Cubans and the Lessons from Myanmar

If a disturbing phrase from Milan Kundera affirms that man can never know how to deal the challenges of each day because life is a performance with no rehearsals, a painting without a sketch, a game played without training, then it is also true that there is a generally useful method for us to try to anticipate events, as fortune tellers sniff out the future in the palms of our hands.

It is this: to be attentive to history. Not the History in capital letters that we learn from our school books, but the history that is happening in this second all around us and of which we are an indivisible part.

We can say that for all Cubans, and in particular for the millions spread across the four corners of the earth, this is a method highly recommended for these times. Let’s look at it.

If the exiles from Myanmar — democratic citizens whom a fierce military junta forced to flee from their land over decades — had been told years ago that in 2012 there would be nothing stranger than the current situation of their country, they surely would not have believed it.

Burmese activists founded hundreds of organizations in exile, groups that served, especially starting in the ’90s, as the only sources of information about a country where it was impossible for observers and journalists to enter or leave.

In Thailand alone, Myanmar exiles created 200 associations to denounce and fight politically, receiving substantial funding and help from the international community. They were respected, and their demands for changes in a gagged and repressed country were heard.

But unexpected events rearranged the chessboard, changed the positions of the pieces. Some were even taken off the board. And those turned out to be none other than the ones who had historically played the harshest roles.

The military junta that ruled the destiny of the Buddhist nation since 1962 was dissolved in 2011. Free elections were called. Hundreds of prisoners of conscience were released, including those who had been rotting in the frozen dungeons  — such as the comedian U Maung Thura, sentenced in 2008 to 45 years for criticizing the government’s management during the terrible Nargis hurricane — and those who had suffered house arrest — such as the famous Aung San Suu Kyi, winner of the Nobel Peace Prize. And so with each passing day it became more difficult for the exiled Burmese to sustain their confrontational positions toward the diluted dictatorship of modern times.

Or at least to do it without seeming like rebels without a cause.

According to the New York Times, organizations such as the Vahu Development Institute, founded in 1980 by Burmese students exiled in Thailand, suddenly lost their sponsorships, their financial and political support, for one basic reason: the NGOs previously backing their work now believed that if the activists wanted to continue printing banners with Aung San Suu Kyi, now freed and nominated for the Burmese Parliament, and to demand free elections which had already been called, they should do it with their own resources.

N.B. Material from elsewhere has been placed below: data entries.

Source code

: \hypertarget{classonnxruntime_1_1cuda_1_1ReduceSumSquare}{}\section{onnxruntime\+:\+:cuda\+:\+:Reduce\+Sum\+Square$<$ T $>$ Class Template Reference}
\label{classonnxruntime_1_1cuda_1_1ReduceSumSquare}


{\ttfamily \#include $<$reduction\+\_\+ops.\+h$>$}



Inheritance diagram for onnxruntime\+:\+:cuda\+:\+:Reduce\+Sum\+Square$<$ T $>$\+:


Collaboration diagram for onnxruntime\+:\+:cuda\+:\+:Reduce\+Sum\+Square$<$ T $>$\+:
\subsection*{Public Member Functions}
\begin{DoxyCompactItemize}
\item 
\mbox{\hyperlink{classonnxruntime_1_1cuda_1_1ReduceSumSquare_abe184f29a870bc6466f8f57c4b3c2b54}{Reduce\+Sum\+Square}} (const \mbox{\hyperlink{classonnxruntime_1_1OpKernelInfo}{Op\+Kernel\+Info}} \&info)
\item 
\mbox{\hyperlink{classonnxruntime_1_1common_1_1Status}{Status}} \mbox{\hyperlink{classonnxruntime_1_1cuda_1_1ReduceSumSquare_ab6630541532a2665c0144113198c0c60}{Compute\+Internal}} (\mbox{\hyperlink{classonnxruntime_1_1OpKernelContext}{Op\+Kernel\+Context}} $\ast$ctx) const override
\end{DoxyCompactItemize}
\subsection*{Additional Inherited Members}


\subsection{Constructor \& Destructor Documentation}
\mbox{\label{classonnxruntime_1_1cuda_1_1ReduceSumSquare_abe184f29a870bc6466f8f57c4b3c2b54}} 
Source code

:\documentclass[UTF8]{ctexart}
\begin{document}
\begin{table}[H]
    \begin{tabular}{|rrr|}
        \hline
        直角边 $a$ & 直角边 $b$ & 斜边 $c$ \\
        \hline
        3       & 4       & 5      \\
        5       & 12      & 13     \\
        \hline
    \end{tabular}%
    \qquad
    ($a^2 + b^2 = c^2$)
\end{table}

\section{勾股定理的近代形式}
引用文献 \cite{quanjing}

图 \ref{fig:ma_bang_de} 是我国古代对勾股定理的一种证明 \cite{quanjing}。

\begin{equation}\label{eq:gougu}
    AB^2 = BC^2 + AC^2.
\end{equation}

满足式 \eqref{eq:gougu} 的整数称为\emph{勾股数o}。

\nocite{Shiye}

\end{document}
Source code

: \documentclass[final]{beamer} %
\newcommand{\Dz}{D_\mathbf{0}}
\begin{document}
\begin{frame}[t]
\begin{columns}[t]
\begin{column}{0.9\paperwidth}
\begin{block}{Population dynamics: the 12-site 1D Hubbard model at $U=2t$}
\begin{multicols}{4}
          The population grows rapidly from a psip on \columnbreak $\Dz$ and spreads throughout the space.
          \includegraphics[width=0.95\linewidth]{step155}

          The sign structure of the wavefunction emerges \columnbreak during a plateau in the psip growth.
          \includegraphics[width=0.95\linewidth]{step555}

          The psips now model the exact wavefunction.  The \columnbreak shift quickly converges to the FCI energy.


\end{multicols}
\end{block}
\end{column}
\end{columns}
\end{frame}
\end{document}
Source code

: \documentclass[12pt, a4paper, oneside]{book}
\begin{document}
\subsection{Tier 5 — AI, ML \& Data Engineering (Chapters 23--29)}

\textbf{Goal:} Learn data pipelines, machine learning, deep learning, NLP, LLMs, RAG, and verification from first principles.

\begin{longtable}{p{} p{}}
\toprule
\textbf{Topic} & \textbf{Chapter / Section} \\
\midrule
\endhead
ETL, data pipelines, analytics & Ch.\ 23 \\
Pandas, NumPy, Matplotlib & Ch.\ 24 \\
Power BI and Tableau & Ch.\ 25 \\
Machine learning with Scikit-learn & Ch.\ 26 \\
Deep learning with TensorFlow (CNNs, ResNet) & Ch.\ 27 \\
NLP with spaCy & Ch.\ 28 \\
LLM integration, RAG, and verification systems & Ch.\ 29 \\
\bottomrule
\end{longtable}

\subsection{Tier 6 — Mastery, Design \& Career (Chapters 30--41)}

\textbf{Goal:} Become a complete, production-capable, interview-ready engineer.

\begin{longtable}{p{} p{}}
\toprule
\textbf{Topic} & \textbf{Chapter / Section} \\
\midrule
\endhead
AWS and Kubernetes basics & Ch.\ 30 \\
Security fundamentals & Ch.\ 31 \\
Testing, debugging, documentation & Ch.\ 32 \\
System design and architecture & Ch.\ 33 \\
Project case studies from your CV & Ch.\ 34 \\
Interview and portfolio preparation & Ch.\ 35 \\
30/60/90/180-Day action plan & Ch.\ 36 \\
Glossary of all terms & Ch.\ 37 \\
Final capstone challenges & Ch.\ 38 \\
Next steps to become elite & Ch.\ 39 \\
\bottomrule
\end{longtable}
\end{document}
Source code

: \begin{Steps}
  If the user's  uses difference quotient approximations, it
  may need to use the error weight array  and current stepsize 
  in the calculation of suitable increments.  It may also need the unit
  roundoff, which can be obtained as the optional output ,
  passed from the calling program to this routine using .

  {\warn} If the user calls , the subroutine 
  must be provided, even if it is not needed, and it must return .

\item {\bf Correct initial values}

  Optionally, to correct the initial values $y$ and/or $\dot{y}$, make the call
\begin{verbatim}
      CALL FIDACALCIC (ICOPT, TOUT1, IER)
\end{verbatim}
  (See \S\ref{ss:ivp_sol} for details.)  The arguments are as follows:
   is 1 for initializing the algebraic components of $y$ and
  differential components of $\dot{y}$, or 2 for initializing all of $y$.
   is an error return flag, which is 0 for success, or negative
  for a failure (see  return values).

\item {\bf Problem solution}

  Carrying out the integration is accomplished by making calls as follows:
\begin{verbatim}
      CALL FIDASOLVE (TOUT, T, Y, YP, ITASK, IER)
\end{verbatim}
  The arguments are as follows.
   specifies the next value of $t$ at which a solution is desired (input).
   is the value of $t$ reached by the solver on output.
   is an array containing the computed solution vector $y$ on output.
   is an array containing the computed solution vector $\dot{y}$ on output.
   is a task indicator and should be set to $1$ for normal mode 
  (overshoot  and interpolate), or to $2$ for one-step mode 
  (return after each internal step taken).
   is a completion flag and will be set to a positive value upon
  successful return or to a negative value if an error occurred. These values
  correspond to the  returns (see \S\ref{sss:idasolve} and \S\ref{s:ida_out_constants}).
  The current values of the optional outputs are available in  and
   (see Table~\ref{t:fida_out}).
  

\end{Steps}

Some have returned to the changing Myanmar. The vast majority have not. Rooted in their lives in exile, they have built their families, their businesses, their political doctrines, on a base that has suddenly started to crumble: the enemy has not totally evaporated, but almost. Myanmar has changed before their eyes, and they are no longer in the game.

With their poorly healed loves, wearing their hearts on their sleeves, they don’t see they have ceased to be anachronistic fighters facing the reality they sought, dreamed of, fought for. The tragedy now is that  they can’t stop seeing it, and they cannot adapt themselves to the new circumstances.

I don’t believe there is a more suggestive and instructive example for us, Cubans of the diaspora, than this logical course taken by a country where, since 2007, the monks — is there an image more peaceful than that of a Buddhist monk? — were met with bullets in their marches in opposition.

To compare the lethargic moves of the military junta leading Cuba with the process implemented in Myanmar would be hasty and inexact. But to ignore the fact that a journey of a thousand miles always begins with a single step, is to make the mistake that this example of the Buddhist nation alerts us to: to close our eyes and remain in our entrenched positions. To fail to pay attention.

The government of Raul Castro has generated no political change of real weight. But to refuse to admit that in the last four years Cuban society has experienced more alterations than in the last two decades of Fidel’s mandate, would be naive, as well as damaging to winning strategies.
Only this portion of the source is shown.